Every sunday, I make muffins, cookies or other home-made snack for my girls to take to school everyday. I took this recipe from London's famous Primrose Bakery's book "Cupcakes". This is probably the most delicious muffin I have EVER tasted!
Preheat oven to 160ºC (convection) or 180ºC regular
Makes 12 regular cupcakes
Ingredients:
125grs Unsalted Butter, at room temperature
250grs Caster Sugar
2 Eggs
1 tsp Vanilla Extract
250grs Plain Flour, sifted
2 tsps Baking Powder
4 Ripe Bananas, mashed with fork
175grs dark Chocolate (70% Cocoa), broken or chopped into small pieces
Preparation:
Preheat oven and line a 12-hole muffin tray with cupcake cases.
In a large mixing bowl, cream the butter and sugar until the mixture is pale and smooth, which should take 3-5 minutes using an electric hand mixer. Add the eggs and vanilla extract and beat again briefly. Add the flour and baking powder and beat again until well combined. Stir in the mashed bananas and chocolate pieces using a wooden spoon.

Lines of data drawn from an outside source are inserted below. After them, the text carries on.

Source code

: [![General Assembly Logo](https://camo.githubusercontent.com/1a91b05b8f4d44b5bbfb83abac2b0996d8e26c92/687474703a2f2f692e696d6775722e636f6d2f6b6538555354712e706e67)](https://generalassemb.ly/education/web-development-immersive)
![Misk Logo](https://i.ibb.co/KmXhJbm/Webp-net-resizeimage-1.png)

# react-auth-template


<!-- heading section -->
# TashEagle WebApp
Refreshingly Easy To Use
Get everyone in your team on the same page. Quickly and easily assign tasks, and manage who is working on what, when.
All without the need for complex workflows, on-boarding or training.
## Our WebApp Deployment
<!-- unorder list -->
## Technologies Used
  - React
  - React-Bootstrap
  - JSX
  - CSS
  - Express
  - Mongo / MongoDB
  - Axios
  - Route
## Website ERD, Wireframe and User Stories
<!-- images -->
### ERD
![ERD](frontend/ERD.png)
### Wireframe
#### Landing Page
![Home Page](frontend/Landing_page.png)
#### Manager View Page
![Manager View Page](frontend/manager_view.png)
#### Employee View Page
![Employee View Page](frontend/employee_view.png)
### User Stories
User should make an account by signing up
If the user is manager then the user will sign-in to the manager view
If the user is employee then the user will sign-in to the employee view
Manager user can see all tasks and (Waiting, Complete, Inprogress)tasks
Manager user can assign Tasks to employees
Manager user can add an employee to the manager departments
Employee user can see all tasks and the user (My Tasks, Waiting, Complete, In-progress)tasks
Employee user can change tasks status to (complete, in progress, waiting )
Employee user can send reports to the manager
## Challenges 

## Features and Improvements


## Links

Carfully spoon th emixture into the cupcake cases, filling them to about two-thurds full. Bake in the oven for about 25 minutes. To check they are cooked, insert a skewer in the centre of one of the cakes - it should come out clean.
Remove from the oven and leave the cakes in their tins for about 10 minutes before carefully placing on a wire rack to cool.
Note 1: The original recipe suggests icing the cupcakes with Chocolate Buttercream icing. This is a great idea for a party, but I do not ice school snacks (the teachers, I am sure, do not need any child to be on a sugar rush)...
Note 2: As for the Chocolate - I like to take a bar of dark chocolate and chopping it up with the chopping attachment from my hand blender. The chocolate comes out in all sorts of different sized chunks meaning that each muffin is completely different from the last.